▸ **Work order**
Using the records below, output the stretch that opens with the line containing "Assignment by: Cumulus <br />" and closes with the line containing "# How to use", exactly and including both lines, with nothing more.

▸ **Provided entries**
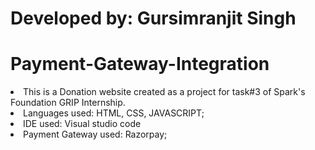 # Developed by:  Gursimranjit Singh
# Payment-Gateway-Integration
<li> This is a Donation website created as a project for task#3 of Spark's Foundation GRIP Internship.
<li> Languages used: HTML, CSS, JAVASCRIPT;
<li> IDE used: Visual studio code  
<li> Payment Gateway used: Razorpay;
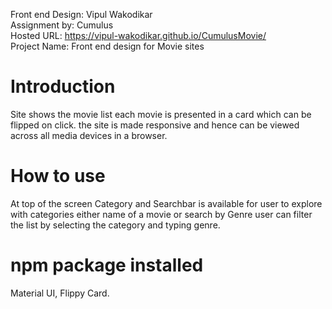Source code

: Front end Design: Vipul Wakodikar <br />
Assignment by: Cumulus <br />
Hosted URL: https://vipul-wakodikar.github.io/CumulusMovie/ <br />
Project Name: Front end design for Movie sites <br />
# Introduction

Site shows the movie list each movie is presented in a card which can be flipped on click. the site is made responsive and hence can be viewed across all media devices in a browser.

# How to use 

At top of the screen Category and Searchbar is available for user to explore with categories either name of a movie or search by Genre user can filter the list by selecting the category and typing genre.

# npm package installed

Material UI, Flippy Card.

* * *

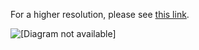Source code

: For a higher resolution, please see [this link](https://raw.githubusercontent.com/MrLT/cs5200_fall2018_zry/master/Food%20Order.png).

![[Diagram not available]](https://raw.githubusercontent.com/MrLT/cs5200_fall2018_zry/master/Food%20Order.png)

==

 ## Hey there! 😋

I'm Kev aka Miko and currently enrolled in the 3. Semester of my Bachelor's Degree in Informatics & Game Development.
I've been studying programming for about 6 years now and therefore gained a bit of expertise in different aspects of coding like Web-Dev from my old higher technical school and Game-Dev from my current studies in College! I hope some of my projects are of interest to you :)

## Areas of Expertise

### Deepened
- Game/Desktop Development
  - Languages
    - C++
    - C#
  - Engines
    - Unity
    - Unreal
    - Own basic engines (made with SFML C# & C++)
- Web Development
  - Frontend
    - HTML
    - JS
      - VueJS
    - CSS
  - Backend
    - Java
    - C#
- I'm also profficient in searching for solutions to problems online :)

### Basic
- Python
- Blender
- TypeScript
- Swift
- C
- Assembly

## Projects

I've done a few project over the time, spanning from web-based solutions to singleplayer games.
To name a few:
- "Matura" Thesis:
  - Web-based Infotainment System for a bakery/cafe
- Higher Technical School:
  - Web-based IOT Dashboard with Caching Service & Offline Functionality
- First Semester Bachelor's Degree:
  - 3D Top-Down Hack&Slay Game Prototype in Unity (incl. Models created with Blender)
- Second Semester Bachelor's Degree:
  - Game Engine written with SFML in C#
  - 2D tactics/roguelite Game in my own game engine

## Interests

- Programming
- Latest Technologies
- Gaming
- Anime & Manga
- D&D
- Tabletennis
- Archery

▸ **Task result**
Assignment by: Cumulus <br />
Hosted URL: https://vipul-wakodikar.github.io/CumulusMovie/ <br />
Project Name: Front end design for Movie sites <br />
# Introduction

Site shows the movie list each movie is presented in a card which can be flipped on click. the site is made responsive and hence can be viewed across all media devices in a browser.

# How to use 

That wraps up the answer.